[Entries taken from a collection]
^^^^

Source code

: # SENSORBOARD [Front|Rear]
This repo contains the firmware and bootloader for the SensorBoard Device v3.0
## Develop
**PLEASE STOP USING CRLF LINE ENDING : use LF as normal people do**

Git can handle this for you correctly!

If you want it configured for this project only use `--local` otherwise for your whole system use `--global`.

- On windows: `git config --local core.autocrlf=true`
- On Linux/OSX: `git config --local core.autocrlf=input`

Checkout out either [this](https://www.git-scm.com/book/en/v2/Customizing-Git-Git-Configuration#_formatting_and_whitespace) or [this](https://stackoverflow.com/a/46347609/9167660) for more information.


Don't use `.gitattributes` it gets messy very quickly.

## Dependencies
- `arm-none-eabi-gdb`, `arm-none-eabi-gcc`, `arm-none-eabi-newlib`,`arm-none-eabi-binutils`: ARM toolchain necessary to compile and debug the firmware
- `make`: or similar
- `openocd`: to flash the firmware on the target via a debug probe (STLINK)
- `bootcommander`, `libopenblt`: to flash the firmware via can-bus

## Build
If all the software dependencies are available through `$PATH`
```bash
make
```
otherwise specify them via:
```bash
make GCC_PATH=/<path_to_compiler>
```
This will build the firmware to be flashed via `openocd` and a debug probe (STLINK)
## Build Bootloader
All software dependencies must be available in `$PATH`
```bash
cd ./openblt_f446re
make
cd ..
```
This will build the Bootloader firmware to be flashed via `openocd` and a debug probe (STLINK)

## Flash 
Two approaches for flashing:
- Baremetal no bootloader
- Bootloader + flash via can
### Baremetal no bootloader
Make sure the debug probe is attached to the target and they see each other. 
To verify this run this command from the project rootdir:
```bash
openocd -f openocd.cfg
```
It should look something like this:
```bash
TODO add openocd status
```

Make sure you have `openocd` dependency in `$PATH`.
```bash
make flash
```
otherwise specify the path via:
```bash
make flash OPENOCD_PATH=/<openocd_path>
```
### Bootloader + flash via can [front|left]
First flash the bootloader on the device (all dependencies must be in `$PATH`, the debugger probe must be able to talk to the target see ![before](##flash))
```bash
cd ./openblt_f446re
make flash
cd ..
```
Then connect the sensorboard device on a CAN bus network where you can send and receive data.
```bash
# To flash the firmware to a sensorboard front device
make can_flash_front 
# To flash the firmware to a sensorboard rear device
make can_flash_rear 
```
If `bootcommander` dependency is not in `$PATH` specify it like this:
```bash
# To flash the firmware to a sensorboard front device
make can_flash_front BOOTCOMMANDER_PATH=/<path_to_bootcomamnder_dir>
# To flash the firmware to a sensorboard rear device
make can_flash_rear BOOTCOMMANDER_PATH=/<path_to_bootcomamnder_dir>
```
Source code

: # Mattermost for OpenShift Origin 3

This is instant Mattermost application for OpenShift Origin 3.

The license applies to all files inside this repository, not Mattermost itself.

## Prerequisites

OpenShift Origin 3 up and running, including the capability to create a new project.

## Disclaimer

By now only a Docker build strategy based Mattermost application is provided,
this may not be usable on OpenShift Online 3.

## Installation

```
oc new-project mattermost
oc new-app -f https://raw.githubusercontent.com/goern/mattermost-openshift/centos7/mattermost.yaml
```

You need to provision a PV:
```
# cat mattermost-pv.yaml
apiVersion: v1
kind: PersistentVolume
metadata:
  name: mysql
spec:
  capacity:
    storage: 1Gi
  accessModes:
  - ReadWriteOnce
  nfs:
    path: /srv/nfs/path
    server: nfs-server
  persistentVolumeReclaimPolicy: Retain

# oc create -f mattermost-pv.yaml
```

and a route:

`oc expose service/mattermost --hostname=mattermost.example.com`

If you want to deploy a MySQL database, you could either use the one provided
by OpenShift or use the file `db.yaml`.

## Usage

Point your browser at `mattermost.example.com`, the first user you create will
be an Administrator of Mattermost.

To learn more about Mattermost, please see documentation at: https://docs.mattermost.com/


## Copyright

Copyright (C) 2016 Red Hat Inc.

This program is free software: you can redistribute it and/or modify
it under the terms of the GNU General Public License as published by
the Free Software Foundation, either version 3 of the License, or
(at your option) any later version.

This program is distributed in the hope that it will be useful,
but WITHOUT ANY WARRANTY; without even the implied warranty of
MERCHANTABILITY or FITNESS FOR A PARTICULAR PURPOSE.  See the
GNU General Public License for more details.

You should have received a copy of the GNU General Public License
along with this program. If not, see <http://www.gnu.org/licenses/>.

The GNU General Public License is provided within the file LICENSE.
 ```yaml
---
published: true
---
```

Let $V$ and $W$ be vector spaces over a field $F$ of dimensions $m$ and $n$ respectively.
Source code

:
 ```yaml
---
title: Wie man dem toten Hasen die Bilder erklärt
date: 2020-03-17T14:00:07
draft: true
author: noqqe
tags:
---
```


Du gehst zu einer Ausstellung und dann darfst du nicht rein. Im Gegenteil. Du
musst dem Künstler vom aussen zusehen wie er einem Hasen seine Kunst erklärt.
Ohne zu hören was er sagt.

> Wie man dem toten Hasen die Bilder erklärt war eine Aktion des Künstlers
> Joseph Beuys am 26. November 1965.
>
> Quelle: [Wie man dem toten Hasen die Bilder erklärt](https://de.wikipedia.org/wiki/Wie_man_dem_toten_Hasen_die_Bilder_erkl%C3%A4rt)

^^^^

* PROBLEM TO WORK ON *
Return every record, word for word.

* THE COMPLETED TASK *
Source code

: # SENSORBOARD [Front|Rear]
This repo contains the firmware and bootloader for the SensorBoard Device v3.0
## Develop
**PLEASE STOP USING CRLF LINE ENDING : use LF as normal people do**

Git can handle this for you correctly!

If you want it configured for this project only use `--local` otherwise for your whole system use `--global`.

- On windows: `git config --local core.autocrlf=true`
- On Linux/OSX: `git config --local core.autocrlf=input`

Checkout out either [this](https://www.git-scm.com/book/en/v2/Customizing-Git-Git-Configuration#_formatting_and_whitespace) or [this](https://stackoverflow.com/a/46347609/9167660) for more information.


Don't use `.gitattributes` it gets messy very quickly.

## Dependencies
- `arm-none-eabi-gdb`, `arm-none-eabi-gcc`, `arm-none-eabi-newlib`,`arm-none-eabi-binutils`: ARM toolchain necessary to compile and debug the firmware
- `make`: or similar
- `openocd`: to flash the firmware on the target via a debug probe (STLINK)
- `bootcommander`, `libopenblt`: to flash the firmware via can-bus

## Build
If all the software dependencies are available through `$PATH`
```bash
make
```
otherwise specify them via:
```bash
make GCC_PATH=/<path_to_compiler>
```
This will build the firmware to be flashed via `openocd` and a debug probe (STLINK)
## Build Bootloader
All software dependencies must be available in `$PATH`
```bash
cd ./openblt_f446re
make
cd ..
```
This will build the Bootloader firmware to be flashed via `openocd` and a debug probe (STLINK)

## Flash 
Two approaches for flashing:
- Baremetal no bootloader
- Bootloader + flash via can
### Baremetal no bootloader
Make sure the debug probe is attached to the target and they see each other. 
To verify this run this command from the project rootdir:
```bash
openocd -f openocd.cfg
```
It should look something like this:
```bash
TODO add openocd status
```

Make sure you have `openocd` dependency in `$PATH`.
```bash
make flash
```
otherwise specify the path via:
```bash
make flash OPENOCD_PATH=/<openocd_path>
```
### Bootloader + flash via can [front|left]
First flash the bootloader on the device (all dependencies must be in `$PATH`, the debugger probe must be able to talk to the target see ![before](##flash))
```bash
cd ./openblt_f446re
make flash
cd ..
```
Then connect the sensorboard device on a CAN bus network where you can send and receive data.
```bash
# To flash the firmware to a sensorboard front device
make can_flash_front 
# To flash the firmware to a sensorboard rear device
make can_flash_rear 
```
If `bootcommander` dependency is not in `$PATH` specify it like this:
```bash
# To flash the firmware to a sensorboard front device
make can_flash_front BOOTCOMMANDER_PATH=/<path_to_bootcomamnder_dir>
# To flash the firmware to a sensorboard rear device
make can_flash_rear BOOTCOMMANDER_PATH=/<path_to_bootcomamnder_dir>
```
Source code

: # Mattermost for OpenShift Origin 3

This is instant Mattermost application for OpenShift Origin 3.

The license applies to all files inside this repository, not Mattermost itself.

## Prerequisites

OpenShift Origin 3 up and running, including the capability to create a new project.

## Disclaimer

By now only a Docker build strategy based Mattermost application is provided,
this may not be usable on OpenShift Online 3.

## Installation

```
oc new-project mattermost
oc new-app -f https://raw.githubusercontent.com/goern/mattermost-openshift/centos7/mattermost.yaml
```

You need to provision a PV:
```
# cat mattermost-pv.yaml
apiVersion: v1
kind: PersistentVolume
metadata:
  name: mysql
spec:
  capacity:
    storage: 1Gi
  accessModes:
  - ReadWriteOnce
  nfs:
    path: /srv/nfs/path
    server: nfs-server
  persistentVolumeReclaimPolicy: Retain

# oc create -f mattermost-pv.yaml
```

and a route:

`oc expose service/mattermost --hostname=mattermost.example.com`

If you want to deploy a MySQL database, you could either use the one provided
by OpenShift or use the file `db.yaml`.

## Usage

Point your browser at `mattermost.example.com`, the first user you create will
be an Administrator of Mattermost.

To learn more about Mattermost, please see documentation at: https://docs.mattermost.com/


## Copyright

Copyright (C) 2016 Red Hat Inc.

This program is free software: you can redistribute it and/or modify
it under the terms of the GNU General Public License as published by
the Free Software Foundation, either version 3 of the License, or
(at your option) any later version.

This program is distributed in the hope that it will be useful,
but WITHOUT ANY WARRANTY; without even the implied warranty of
MERCHANTABILITY or FITNESS FOR A PARTICULAR PURPOSE.  See the
GNU General Public License for more details.

You should have received a copy of the GNU General Public License
along with this program. If not, see <http://www.gnu.org/licenses/>.

The GNU General Public License is provided within the file LICENSE.
 ```yaml
---
published: true
---
```

Let $V$ and $W$ be vector spaces over a field $F$ of dimensions $m$ and $n$ respectively.
Source code

:
 ```yaml
---
title: Wie man dem toten Hasen die Bilder erklärt
date: 2020-03-17T14:00:07
draft: true
author: noqqe
tags:
---
```


Du gehst zu einer Ausstellung und dann darfst du nicht rein. Im Gegenteil. Du
musst dem Künstler vom aussen zusehen wie er einem Hasen seine Kunst erklärt.
Ohne zu hören was er sagt.

> Wie man dem toten Hasen die Bilder erklärt war eine Aktion des Künstlers
> Joseph Beuys am 26. November 1965.
>
> Quelle: [Wie man dem toten Hasen die Bilder erklärt](https://de.wikipedia.org/wiki/Wie_man_dem_toten_Hasen_die_Bilder_erkl%C3%A4rt)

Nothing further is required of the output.